Bitcoin looks to me like a free market currency.
Some background: most Austrian economists agree that the Reserve Banks and the banking system (and government intervention) are responsible for all the world’s financial evils. Or, at least, for making them far worse than what they need to be.
One of their suggested solutions is rescinding the monopoly of the Reserve Banks to print money. While this might cause chaos at first (because it would give anyone the right to print their own money) – the market would eventually decide whose money was the most secure, the least easy to replicate, and therefore, the most acceptable for the settlement of transaction.
An example: if the right were rescinded, and I designed a bank note, printed it on my deskjet, and then took it to the Shell garage to pay for fuel – the owner would probably put me in the back to clean toilets until I’d worked off the price of my tank of fuel.
But let’s say that Walmart designed an IOU note, with some bar-coding, that entitled you to a bundle of grocery purchases from them. And let’s say that I got paid for my accounting services at an agreed amount of Walmart IOUs. And then took those to the Shell garage. Possibly, in that case, the garage owner might accept them.
And presto: you have a currency. Being Walmart IOU coupons.

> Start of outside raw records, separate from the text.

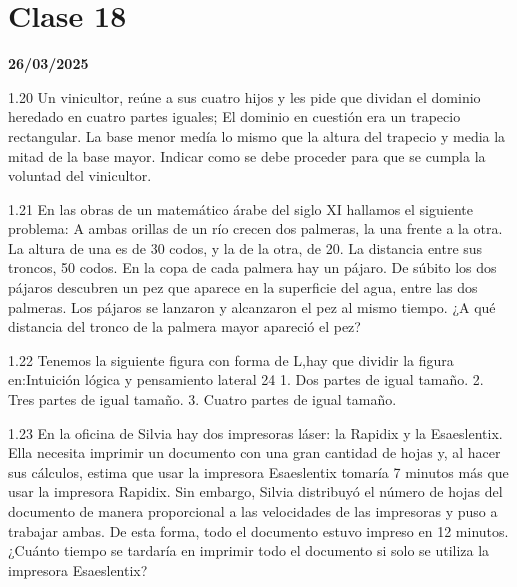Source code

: \section{Clase 18}
\textbf{26/03/2025}

1.20 Un vinicultor, reúne a sus cuatro hijos y les pide que dividan el dominio heredado en cuatro partes iguales; El dominio en cuestión era un trapecio rectangular. La base menor medía lo mismo que la altura del trapecio y media la mitad de la base mayor. Indicar como se debe proceder para que se cumpla la voluntad del vinicultor.

1.21 En las obras de un matemático árabe del siglo XI hallamos el siguiente problema: A ambas orillas de un río crecen dos palmeras, la una frente a la otra. La altura de una es de 30 codos, y la de la otra, de 20. La distancia entre sus troncos, 50 codos. En la copa de cada palmera hay un pájaro. De súbito los dos pájaros descubren un pez que aparece en la superficie del agua, entre las dos palmeras. Los pájaros se lanzaron y alcanzaron el pez al mismo tiempo. ¿A qué distancia del tronco de la palmera mayor apareció el pez?

1.22 Tenemos la siguiente figura con forma de L,hay que dividir la figura en:Intuición lógica y pensamiento lateral 24
1. Dos partes de igual tamaño.
2. Tres partes de igual tamaño.
3. Cuatro partes de igual tamaño.

1.23 En la oficina de Silvia hay dos impresoras láser: la Rapidix y la Esaeslentix. Ella necesita imprimir un documento con una gran cantidad de hojas y, al hacer sus cálculos, estima que usar la impresora Esaeslentix tomaría 7 minutos más que usar la impresora Rapidix. Sin embargo, Silvia distribuyó el número de hojas del documento de manera proporcional a las velocidades de las impresoras y puso a trabajar ambas. De esta forma, todo el documento estuvo impreso en 12 minutos. ¿Cuánto tiempo se tardaría en imprimir todo el documento si solo se utiliza la impresora Esaeslentix?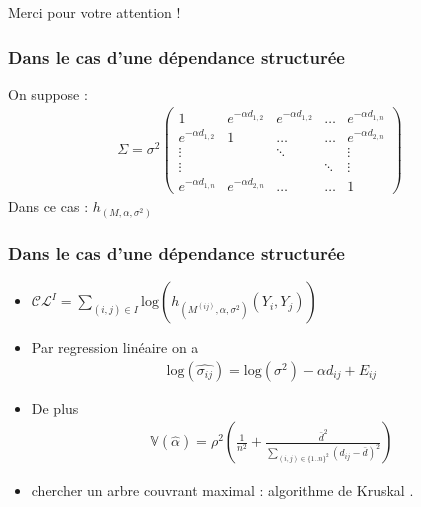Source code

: \documentclass[11pt,table]{beamer}
\begin{document}
\begin{frame}
\begin{center}
Merci pour votre attention ! 
\end{center}
\end{frame}

\begin{frame}
\frametitle{Dans le cas d'une dépendance structurée}
On suppose :
\begin{align*}
\Sigma = \sigma^2 \begin{pmatrix}
1 &  e^{-\alpha d_{1,2}} &  e^{-\alpha d_{1,2}} & \ldots &  e^{- \alpha d_{1,n}}  \\
 e^{-\alpha d_{1,2}} & 1 & \ldots & \ldots &  e^{- \alpha d_{2,n}}\\
 \vdots & & \ddots & & \vdots\\
 \vdots & & & \ddots & \vdots \\
 e^{-\alpha d_{1,n}} &  e^{-\alpha d_{2,n}} & \ldots & \ldots & 1 
\end{pmatrix}
\end{align*} 
Dans ce cas : $h_{(M,\alpha,\sigma^2)}$
\end{frame}

\begin{frame}
\frametitle{Dans le cas d'une dépendance structurée}
\begin{itemize}
\item $\mathcal{CL}^I = \sum_{(i,j) \in I} \mathrm{log}( h_{(M^{(ij)},\alpha,\sigma^2)}(Y_i,Y_j)) $
 \item Par regression linéaire on a 
\begin{align*}
\mathrm{log}(\widehat{\sigma_{ij}}) = \mathrm{log} ( \sigma^2) - \alpha d_{ij} + E_{ij}
\end{align*}

\item De plus\begin{align*}
\mathbb{V}(\widehat{\alpha}) = \rho^2 (\frac{1}{n^2} + \frac{\bar{d}^2}{\sum_{(i,j)\in \{1..n\}^2}(d_{ij} - \bar{d})^2})
\end{align*}
\item chercher un arbre couvrant maximal : algorithme de Kruskal \cite{Kruskal1956}.
\end{itemize}
\end{frame}



\end{document}
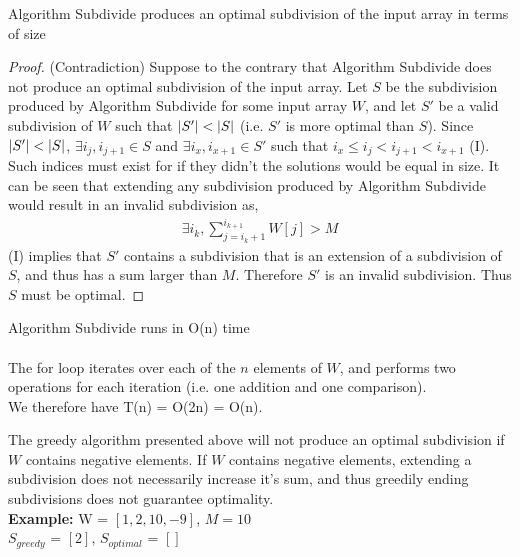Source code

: \documentclass[12pt]{article}
\newenvironment{lemma}[2][Lemma]{\begin{trivlist}
\item[\hskip \labelsep {\bfseries #1}\hskip \labelsep {\bfseries #2.}]}{\end{trivlist}}
\newenvironment{question}[2][Question]{\begin{trivlist}
\item[\hskip \labelsep {\bfseries #1}\hskip \labelsep {\bfseries #2.}]}{\end{trivlist}}
\DeclarePairedDelimiter\abs{\lvert}{\rvert}%
\begin{document}
\begin{question}{1 (a)}
  \pagebreak
  \begin{lemma}{1.2} Algorithm Subdivide produces an optimal subdivision of the
                     input array in terms of size
    \begin{proof} (Contradiction)
      Suppose to the contrary that Algorithm Subdivide does not produce an optimal
      subdivision of the input array. Let $S$ be the subdivision produced by
      Algorithm Subdivide for some input array $W$, and let $S'$ be a valid
      subdivision of $W$ such that $\abs{S'} < \abs{S}$ (i.e. $S'$ is more
      optimal than $S$).  Since $\abs{S'} < \abs{S}$, $\exists i_{j}, i_{j+1} \in S$
      and $\exists i_{x}, i_{x+1} \in S'$ such that $i_{x} \leq i_{j} < i_{j+1} < i_{x+1}$ (I).
      Such indices must exist for if they didn't the solutions would be equal in size.
      It can be seen that extending any subdivision produced by Algorithm Subdivide
      would result in an invalid subdivision as,
      \begin{align*}
        \exists i_{k}, \sum_{j=i_{k}+1}^{i_{k+1}} W[j] > M
      \end{align*}
      (I) implies that $S'$ contains a subdivision that is an extension of
      a subdivision of $S$, and thus has a sum larger than $M$.  Therefore $S'$
      is an invalid subdivision.  Thus $S$ must be optimal.
    \end{proof}
  \end{lemma}

  \begin{lemma}{1.3} Algorithm Subdivide runs in O(n) time
    \leavevmode \\ \\
    The for loop iterates over each of the $n$ elements of $W$, and performs
    two operations for each iteration (i.e. one addition and one comparison). \\
    We therefore have T(n) = O(2n) = O(n).
  \end{lemma}
\end{question}

\begin{question}{1 (b)}
  The greedy algorithm presented above will not produce an optimal subdivision
  if $W$ contains negative elements.  If $W$ contains negative elements, extending
  a subdivision does not necessarily increase it's sum, and thus greedily ending
  subdivisions does not guarantee optimality. \\

  \textbf{Example:}
  W = $[1, 2, 10, -9]$, $M = 10$ \\
  $S_{greedy}$ = $[2]$, $S_{optimal}$ = $[]$ \\
\end{question}
\end{document}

If lots of big and reputable companies did that, you would rapidly develop exchange rates and security features and so on. And if a company got naughty about standing behind its currency, then people would stop accepting those notes, and move to another currency.
Personally – I think that the eventual outcome here is that the current monetary system would reassert itself. The big companies would spin off their coupon divisions into separate entities, merge them with the major coupon competition, establish a monopoly, entrench themselves with de facto regulation*, and we’d be back to a Reserve Bank.
And then, like the goldsmiths of old, the institution would realise that accepting deposits leaves them with an opportunity. People are unlikely to buy more than a month’s supply of groceries at a time, but they like to keep a few months of coupons on deposit as a cushion in case of job loss, etc. So the institutions start to lend out some of the coupon deposits they receive – based on their experience of what depositers have in their accounts versus their liquidity requirements.
At which point, we’re back to a fractional banking system.
BUT THAT ASIDE: bitcoin. Sounds like we’re making inroads on this road!
*For example: agreements with key retailers so that they only accept these specific coupons, in exchange for support and better loan rates. With heavy economic penalty for failure to do so.